Problem to work on -> Extract the lines from the first one in the records below through the line containing "TCC \> Trabalho de Conclusão de Curso \\", keeping both ends and leaving out any pictures.

Input material ->
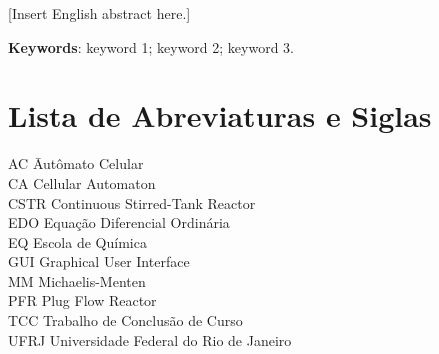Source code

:\documentclass[12pt,oneside]{report}
\begin{document}
[Insert English abstract here.]

\medskip

\textbf{Keywords}: keyword 1; keyword 2; keyword 3.
\newpage

\listoffigures
\newpage

\listoftables
\newpage

\chapter*{Lista de Abreviaturas e Siglas}
\begin{tabbing}
    AC \hspace{2cm} \= Autômato Celular \\
    CA \> Cellular Automaton \\
    CSTR \> Continuous Stirred-Tank Reactor \\
    EDO \> Equação Diferencial Ordinária \\
    EQ \> Escola de Química \\
    GUI \> Graphical User Interface \\
    MM \> Michaelis-Menten \\
    PFR \> Plug Flow Reactor \\
    TCC \> Trabalho de Conclusão de Curso \\
    UFRJ \> Universidade Federal do Rio de Janeiro \\
\end{tabbing}

\end{document}
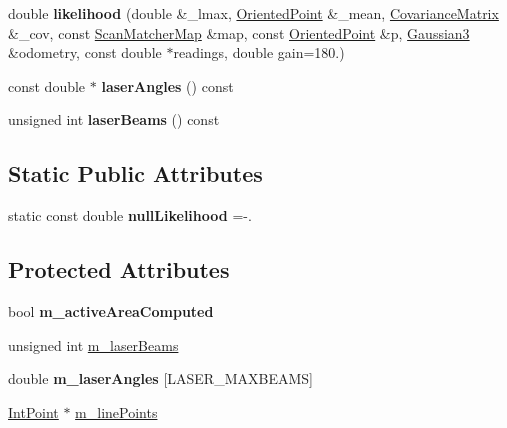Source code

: \begin{DoxyCompactItemize}
\item 
\mbox{\label{classGMapping_1_1ScanMatcher_a302a6418f60c00ef955028a3d2b3b30a}} 
double {\bfseries likelihood} (double \&\+\_\+lmax, \hyperlink{structGMapping_1_1orientedpoint}{Oriented\+Point} \&\+\_\+mean, \hyperlink{structGMapping_1_1Covariance3}{Covariance\+Matrix} \&\+\_\+cov, const \hyperlink{classGMapping_1_1Map}{Scan\+Matcher\+Map} \&map, const \hyperlink{structGMapping_1_1orientedpoint}{Oriented\+Point} \&p, \hyperlink{structGMapping_1_1Gaussian3}{Gaussian3} \&odometry, const double $\ast$readings, double gain=180.)
\item 
\mbox{\label{classGMapping_1_1ScanMatcher_a26300000133c8f40c7f9d458227ff8ee}} 
const double $\ast$ {\bfseries laser\+Angles} () const
\item 
\mbox{\label{classGMapping_1_1ScanMatcher_ace8b2f94cf5eb73bd221b1acece45cad}} 
unsigned int {\bfseries laser\+Beams} () const
\end{DoxyCompactItemize}
\subsection*{Static Public Attributes}
\begin{DoxyCompactItemize}
\item 
\mbox{\label{classGMapping_1_1ScanMatcher_addb69a08f07cc87f8b60730ba449b5f1}} 
static const double {\bfseries null\+Likelihood} =-\/.
\end{DoxyCompactItemize}
\subsection*{Protected Attributes}
\begin{DoxyCompactItemize}
\item 
\mbox{\label{classGMapping_1_1ScanMatcher_ab876e0a655f97d1eb485985fe95b31d1}} 
bool {\bfseries m\+\_\+active\+Area\+Computed}
\item 
unsigned int \hyperlink{classGMapping_1_1ScanMatcher_ade447080711cbb616eb19cdd55d6a266}{m\+\_\+laser\+Beams}
\item 
\mbox{\label{classGMapping_1_1ScanMatcher_a76dd3a7a3e03a30ad99f6cca3cc9ca2b}} 
double {\bfseries m\+\_\+laser\+Angles} \mbox{[}L\+A\+S\+E\+R\+\_\+\+M\+A\+X\+B\+E\+A\+MS\mbox{]}
\item 
\hyperlink{structGMapping_1_1point}{Int\+Point} $\ast$ \hyperlink{classGMapping_1_1ScanMatcher_a73a0f19d405bb52d342e73e6152bf76a}{m\+\_\+line\+Points}
\end{DoxyCompactItemize}



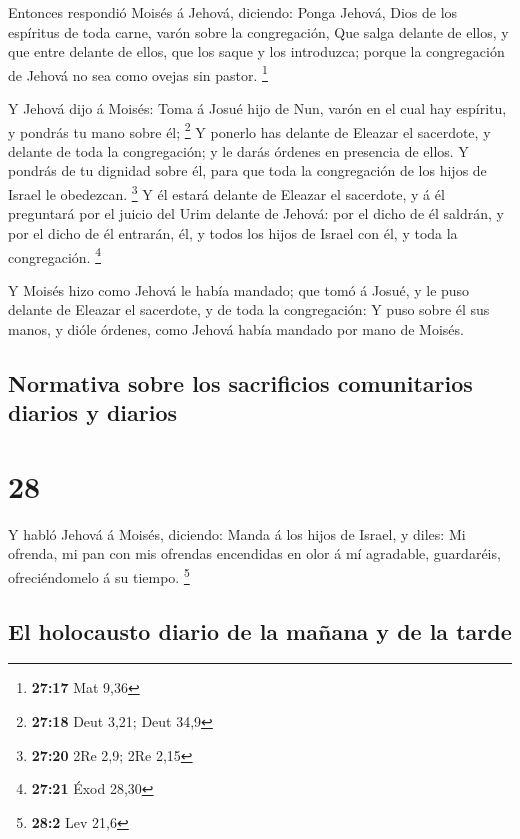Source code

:  Entonces respondió Moisés á Jehová, diciendo:
 Ponga Jehová, Dios de los espíritus de toda carne, varón
sobre la congregación,  Que salga delante de ellos, y que
entre delante de ellos, que los saque y los introduzca; porque la
congregación de Jehová no sea como ovejas sin pastor. \footnote{\textbf{27:17}
  Mat 9,36}

 Y Jehová dijo á Moisés: Toma á Josué hijo de Nun, varón
en el cual hay espíritu, y pondrás tu mano sobre él; \footnote{\textbf{27:18}
  Deut 3,21; Deut 34,9}  Y ponerlo has delante de Eleazar
el sacerdote, y delante de toda la congregación; y le darás órdenes en
presencia de ellos.  Y pondrás de tu dignidad sobre él,
para que toda la congregación de los hijos de Israel le obedezcan.
\footnote{\textbf{27:20} 2Re 2,9; 2Re 2,15}  Y él estará
delante de Eleazar el sacerdote, y á él preguntará por el juicio del
Urim delante de Jehová: por el dicho de él saldrán, y por el dicho de él
entrarán, él, y todos los hijos de Israel con él, y toda la
congregación. \footnote{\textbf{27:21} Éxod 28,30}

 Y Moisés hizo como Jehová le había mandado; que tomó á
Josué, y le puso delante de Eleazar el sacerdote, y de toda la
congregación:  Y puso sobre él sus manos, y dióle
órdenes, como Jehová había mandado por mano de Moisés.

\hypertarget{normativa-sobre-los-sacrificios-comunitarios-diarios-y-diarios}{%
\subsection{Normativa sobre los sacrificios comunitarios diarios y
diarios}\label{normativa-sobre-los-sacrificios-comunitarios-diarios-y-diarios}}

\hypertarget{section-27}{%
\section{28}\label{section-27}}

 Y habló Jehová á Moisés, diciendo:  Manda á
los hijos de Israel, y diles: Mi ofrenda, mi pan con mis ofrendas
encendidas en olor á mí agradable, guardaréis, ofreciéndomelo á su
tiempo. \footnote{\textbf{28:2} Lev 21,6}

\hypertarget{el-holocausto-diario-de-la-mauxf1ana-y-de-la-tarde}{%
\subsection{El holocausto diario de la mañana y de la
tarde}\label{el-holocausto-diario-de-la-mauxf1ana-y-de-la-tarde}}

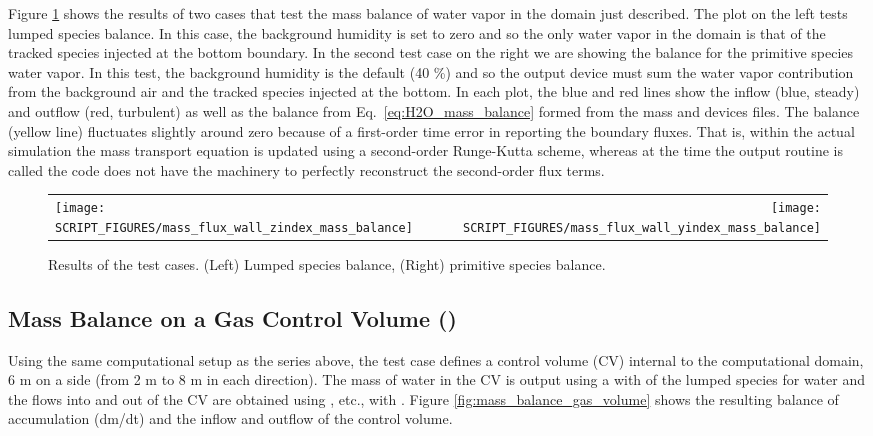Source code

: \documentclass[11pt]{book}
\begin{document}
Figure \ref{fig:H2O_mass_balance} shows the results of two cases that test the mass balance of water vapor in the domain just described.  The plot on the left tests lumped species balance.  In this case, the background humidity is set to zero and so the only water vapor in the domain is that of the tracked species injected at the bottom boundary.  In the second test case on the right we are showing the balance for the primitive species water vapor.  In this test, the background humidity is the default (40 \%) and so the output device must sum the water vapor contribution from the background air and the tracked species injected at the bottom.  In each plot, the blue and red lines show the inflow (blue, steady) and outflow (red, turbulent) as well as the balance from Eq.~\ref{eq:H2O_mass_balance} formed from the mass and devices files.  The balance (yellow line) fluctuates slightly around zero because of a first-order time error in reporting the boundary fluxes.  That is, within the actual simulation the mass transport equation is updated using a second-order Runge-Kutta scheme, whereas at the time the output routine is called the code does not have the machinery to perfectly reconstruct the second-order flux terms.

\begin{figure}[ht]
\begin{tabular*}{\textwidth}{lr}
\texttt{[image: SCRIPT\_FIGURES/mass\_flux\_wall\_zindex\_mass\_balance]} &
\texttt{[image: SCRIPT\_FIGURES/mass\_flux\_wall\_yindex\_mass\_balance]}
\end{tabular*}
\caption[The  test cases]{Results of the  test cases.  (Left) Lumped species balance, (Right) primitive species balance.}
\label{fig:H2O_mass_balance}
\end{figure}

\subsection{Mass Balance on a Gas Control Volume (\texorpdfstring{}{mass\_balance\_gas\_volume})}
\label{mass_balance_gas_volume}

Using the same computational setup as the  series above, the  test case defines a control volume (CV) internal to the computational domain, 6 m on a side (from 2 m to 8 m in each direction).  The mass of water in the CV is output using a  with  of the lumped species for water and the flows into and out of the CV are obtained using , etc., with . Figure \ref{fig:mass_balance_gas_volume} shows the resulting balance of accumulation (dm/dt) and the inflow and outflow of the control volume.
\end{document}
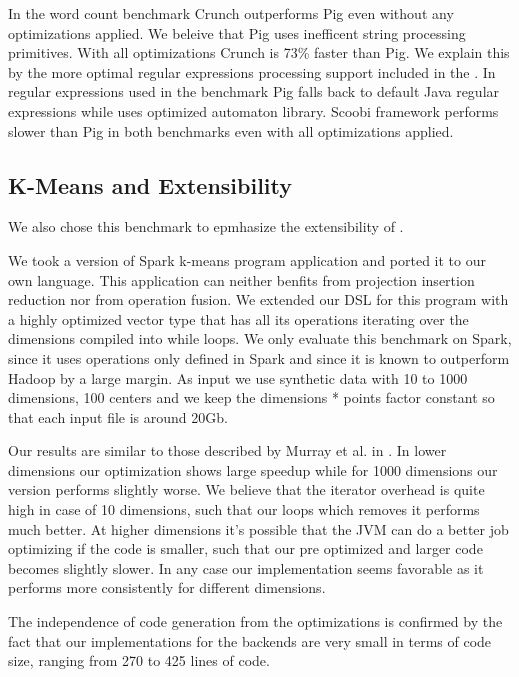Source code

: In the word count benchmark Crunch outperforms Pig even without any optimizations applied. We beleive that Pig uses inefficent string processing primitives. With all optimizations Crunch is 73\% faster than Pig. We explain this by the more optimal regular expressions processing support included in the \tool. In regular expressions used in the benchmark Pig falls back to default Java regular expressions while \tool uses optimized automaton library. Scoobi framework performs slower than Pig in both benchmarks even with all optimizations applied.


\subsection{K-Means and Extensibility}
\label{subsec:kmeans}

We also chose this benchmark to epmhasize the extensibility of \tool.

We took a version of Spark k-means program  application and ported it to our own language. This application can neither benfits from projection insertion reduction nor from operation fusion. We extended our DSL for this program with a highly optimized vector type that has all its operations iterating over the dimensions compiled into while loops. We only evaluate this benchmark on Spark, since it uses operations only defined in Spark and since it is known to outperform Hadoop by a large margin. As input we use synthetic data with 10 to 1000 dimensions, 100 centers and we keep the dimensions * points factor constant so that each input file is around 20Gb.

Our results are similar to those described by Murray et al. in \cite{murray_steno:_2011}. In lower dimensions our optimization shows large speedup while for 1000 dimensions our version performs slightly worse. We believe that the iterator overhead is quite high in case of 10 dimensions, such that our loops which removes it performs much better. At higher dimensions it's possible that the JVM can do a better job optimizing if the code is smaller, such that our pre optimized and larger code becomes slightly slower. In any case our implementation seems favorable as it performs more consistently for different dimensions.

The independence of code generation from the optimizations is confirmed by the fact that our implementations for the backends are very small in terms of code size, ranging from 270 to 425 lines of code.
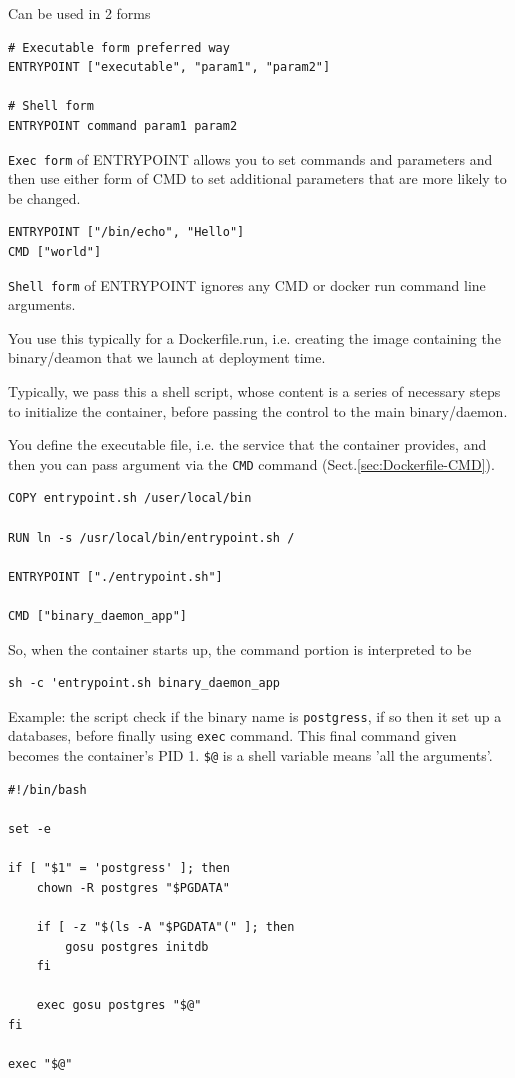 Can be used in 2 forms
\begin{verbatim}
# Executable form preferred way  
ENTRYPOINT ["executable", "param1", "param2"] 

# Shell form  
ENTRYPOINT command param1 param2
\end{verbatim}

\verb!Exec form! of ENTRYPOINT allows you to set commands and
parameters and then use either form of CMD to set additional parameters that are
more likely to be changed.
\begin{verbatim}
ENTRYPOINT ["/bin/echo", "Hello"]  
CMD ["world"]  
\end{verbatim}

\verb!Shell form! of ENTRYPOINT ignores any CMD or docker run command line arguments.

You use this typically for a Dockerfile.run, i.e. creating the image containing
the binary/deamon that we launch at deployment time.

Typically, we pass this a shell script, whose content is a series of necessary
steps to initialize the container, before passing the control to the main
binary/daemon.

You define the executable file, i.e. the service that the container provides, 
and then you can pass argument via the \verb!CMD! command (Sect.\ref{sec:Dockerfile-CMD}).

\begin{verbatim}
COPY entrypoint.sh /user/local/bin

RUN ln -s /usr/local/bin/entrypoint.sh /

ENTRYPOINT ["./entrypoint.sh"]

CMD ["binary_daemon_app"]
\end{verbatim}


So, when the container starts up, the command portion is interpreted to be
\begin{verbatim}
sh -c 'entrypoint.sh binary_daemon_app
\end{verbatim}

Example: the script check if the binary name is \verb!postgress!, if so then it
set up a databases, before finally using \verb!exec! command. This final command
given becomes the container's PID 1. \verb!$@! is a shell variable means 'all
the arguments'.
\begin{verbatim}
#!/bin/bash

set -e 

if [ "$1" = 'postgress' ]; then
    chown -R postgres "$PGDATA"
    
    if [ -z "$(ls -A "$PGDATA"(" ]; then
        gosu postgres initdb
    fi
    
    exec gosu postgres "$@"
fi

exec "$@"
\end{verbatim}

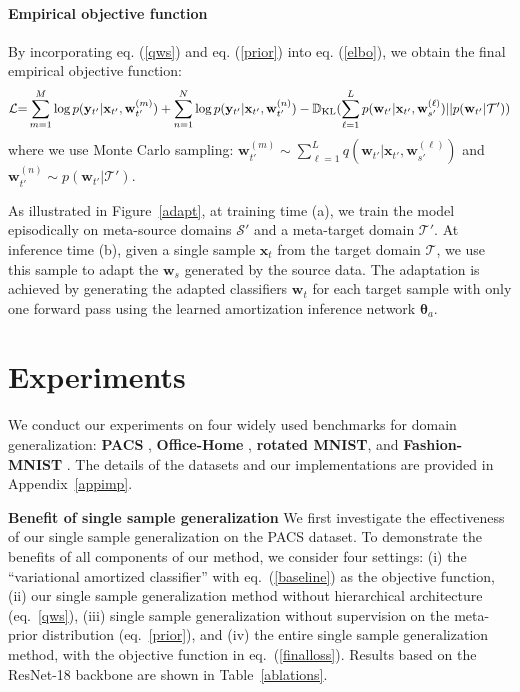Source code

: \documentclass{article} \usepackage[table]{xcolor}
\newcommand{\x}{\mathbf{x}}
\newcommand{\y}{\mathbf{y}}
\newcommand{\w}{\mathbf{w}}
\newcommand{\btheta}{\boldsymbol{\theta}}
\begin{document}
\vspace{-2mm}
\paragraph{Empirical objective function} 
By incorporating eq. (\ref{qws}) and eq. (\ref{prior}) into eq. (\ref{elbo}), we obtain the final empirical objective function:
\begin{equation}
\label{finalloss}
    \mathcal{L} {=} \sum^M_{m=1} \log p(\y_{t'}|\x_{t'},\w^{(m)}_{t'}) + \sum^N_{n=1} \log p(\y_{t'}|\x_{t'},\w^{(n)}_{t'}) - \mathbb{D}_{\rm{KL}}(\sum^{L}_{\ell=1}p(\w_{t'}|\x_{t'}, \w^{(\ell)}_{s'})||p(\w_{t'}|\mathcal{T'}))
\end{equation}
where we use Monte Carlo sampling: $\w^{(m)}_{t'} \sim \sum^{L}_{\ell=1}q(\w_{t'}|\x_{t'}, \w^{(\ell)}_{s'})$ and $\w^{(n)}_{t'} \sim p(\w_{t'}|\mathcal{T'})$.

As illustrated in Figure~\ref{adapt}, at training time (a), we train the model episodically 
on meta-source domains $\mathcal{S}'$ and a meta-target domain $\mathcal{T}'$. At inference time (b), given a single sample $\mathbf{x}_t$ from the target domain $\mathcal{T}$, we use this sample to adapt the $\w_{s}$ generated by the source data. 
The adaptation is achieved by generating the adapted classifiers $\w_{t}$ for each target sample with only one forward pass using the learned amortization inference network $\btheta_{a}$.


\vspace{-1mm}
\section{Experiments}
\vspace{-1mm}

We conduct our experiments on four widely used benchmarks for domain generalization: \textbf{PACS} \citep{li2017deeper}, \textbf{Office-Home} \citep{venkateswara2017deep}, \textbf{rotated MNIST}, and \textbf{Fashion-MNIST} \citep{piratla2020efficient}.
The details of the datasets and our implementations are provided in Appendix~\ref{appimp}.











\textbf{Benefit of single sample generalization}
We first investigate the effectiveness of our single sample generalization on the PACS dataset.
To demonstrate the benefits of all components of our method, we consider four settings: 
(i) the ``variational amortized classifier'' with eq.~(\ref{baseline}) as the objective function, (ii) our single sample generalization method without hierarchical architecture (eq.~\ref{qws}), (iii) single sample generalization without supervision on the meta-prior distribution (eq.~\ref{prior}), and (iv) the entire single sample generalization method, with the objective function in eq.~(\ref{finalloss}). 
Results based on the ResNet-18 backbone are shown in Table~\ref{ablations}.
\end{document}
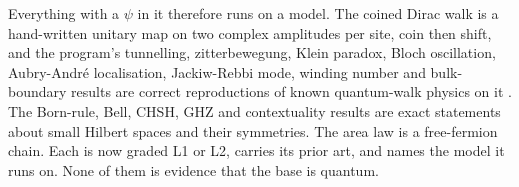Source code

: Everything with a $\psi$ in it therefore runs on a model. The coined Dirac walk is a hand-written unitary map on
two complex amplitudes per site, coin then shift, and the program's tunnelling, zitterbewegung, Klein paradox,
Bloch oscillation, Aubry-Andr\'e localisation, Jackiw-Rebbi mode, winding number and bulk-boundary results are
correct reproductions of known quantum-walk physics on it \cite{strauch2006, kurzynski2008, regensburger2011,
kitagawa2010, asboth2013}. The Born-rule, Bell, CHSH, GHZ and contextuality results are exact statements about small
Hilbert spaces and their symmetries. The area law is a free-fermion chain. Each is now graded L1 or L2, carries its
prior art, and names the model it runs on. None of them is evidence that the base is quantum.
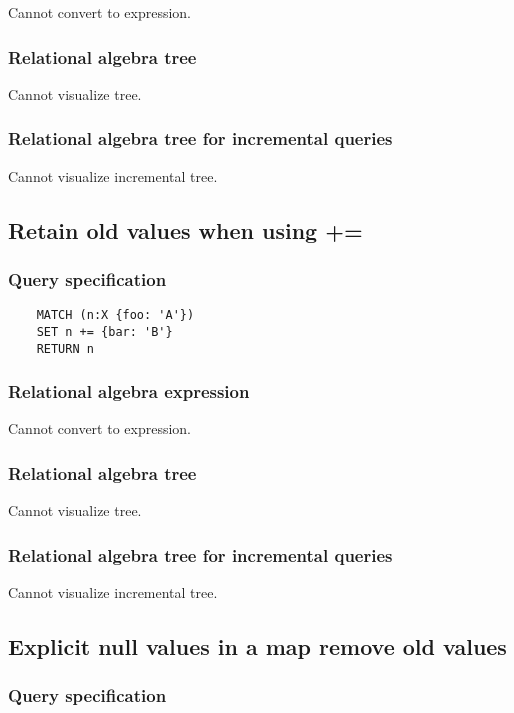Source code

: 	Cannot convert to expression.

	\subsubsection*{Relational algebra tree}

	Cannot visualize tree.

	\subsubsection*{Relational algebra tree for incremental queries}

	Cannot visualize incremental tree.
	\subsection{Retain old values when using +=}

	\subsubsection*{Query specification}

	\begin{lstlisting}
	MATCH (n:X {foo: 'A'})
	SET n += {bar: 'B'}
	RETURN n
	\end{lstlisting}


	\subsubsection*{Relational algebra expression}

	Cannot convert to expression.

	\subsubsection*{Relational algebra tree}

	Cannot visualize tree.

	\subsubsection*{Relational algebra tree for incremental queries}

	Cannot visualize incremental tree.
	\subsection{Explicit null values in a map remove old values}

	\subsubsection*{Query specification}

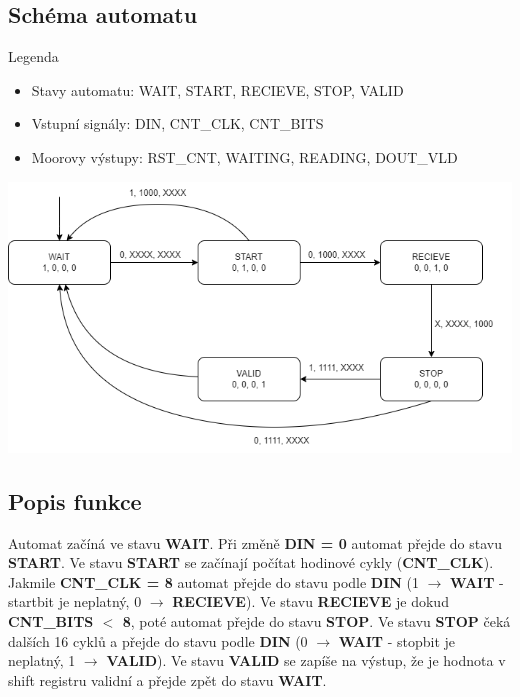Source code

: \documentclass[11pt,a4paper,oneside]{article}
\begin{document}
\subsection*{Schéma automatu}
Legenda
\begin{itemize}
  \item Stavy automatu: WAIT, START, RECIEVE, STOP, VALID
  \item Vstupní signály: DIN, CNT\_CLK, CNT\_BITS
  \item Moorovy výstupy: RST\_CNT, WAITING, READING, DOUT\_VLD
\end{itemize}
\includegraphics[width=\textwidth,height=\textheight,keepaspectratio]{fsm}
\subsection*{Popis funkce}
Automat začíná ve stavu \textbf{WAIT}. Při změně \textbf{DIN = 0} automat přejde do stavu \textbf{START}.
Ve stavu \textbf{START} se začínají počítat hodinové cykly (\textbf{CNT\_CLK}).
Jakmile \textbf{CNT\_CLK = 8} automat přejde do stavu podle \textbf{DIN}
(1 $\rightarrow$ \textbf{WAIT} - startbit je neplatný, 0 $\rightarrow$ \textbf{RECIEVE}).
Ve stavu \textbf{RECIEVE} je dokud \textbf{CNT\_BITS $<$ 8}, poté automat přejde do stavu \textbf{STOP}.
Ve stavu \textbf{STOP} čeká dalších 16 cyklů a přejde do stavu podle \textbf{DIN} (0 $\rightarrow$ \textbf{WAIT} - stopbit je neplatný, 1 $\rightarrow$ \textbf{VALID}).
Ve stavu \textbf{VALID} se zapíše na výstup, že je hodnota v shift registru validní a přejde zpět do stavu \textbf{WAIT}.
\end{document}
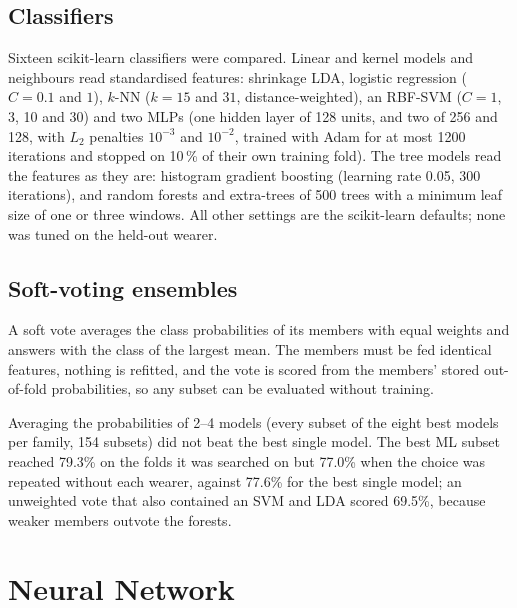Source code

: \documentclass[conference]{IEEEtran}
\begin{document}
\subsection{Classifiers}
Sixteen scikit-learn classifiers were compared. Linear and kernel models and
neighbours read standardised features: shrinkage LDA, logistic regression
($C=0.1$ and $1$), $k$-NN ($k=15$ and $31$, distance-weighted), an RBF-SVM ($C=1$, 3,
10 and 30) and two MLPs (one hidden layer of 128 units, and two of 256 and 128, with
$L_2$ penalties $10^{-3}$ and $10^{-2}$, trained with Adam for at most 1200 iterations
and stopped on 10\,\% of their own training fold). The tree models read the features
as they are: histogram gradient boosting (learning rate 0.05, 300 iterations), and
random forests and extra-trees of 500 trees with a minimum leaf size of one or three
windows. All other settings are the scikit-learn defaults; none was tuned on the
held-out wearer.
\subsection{Soft-voting ensembles}
A soft vote averages the class probabilities of its members with equal weights and
answers with the class of the largest mean. The members must be fed identical
features, nothing is refitted, and the vote is scored from the members' stored
out-of-fold probabilities, so any subset can be evaluated without training.

Averaging the probabilities of 2--4 models (every subset of the
eight best models per family, 154 subsets) did not beat the best single model. The
best ML subset reached 79.3\% on the folds it was searched on but 77.0\% when the
choice was repeated without each wearer, against 77.6\% for the best single model; an
unweighted vote that also contained an SVM and LDA scored 69.5\%, because weaker
members outvote the forests.

\section{Neural Network}
\label{sec:nn}
\end{document}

Response box ->
Source code

:\documentclass[12pt,oneside]{report}
\begin{document}
[Insert English abstract here.]

\medskip

\textbf{Keywords}: keyword 1; keyword 2; keyword 3.
\newpage

\listoffigures
\newpage

\listoftables
\newpage

\chapter*{Lista de Abreviaturas e Siglas}
\begin{tabbing}
    AC \hspace{2cm} \= Autômato Celular \\
    CA \> Cellular Automaton \\
    CSTR \> Continuous Stirred-Tank Reactor \\
    EDO \> Equação Diferencial Ordinária \\
    EQ \> Escola de Química \\
    GUI \> Graphical User Interface \\
    MM \> Michaelis-Menten \\
    PFR \> Plug Flow Reactor \\
    TCC \> Trabalho de Conclusão de Curso \\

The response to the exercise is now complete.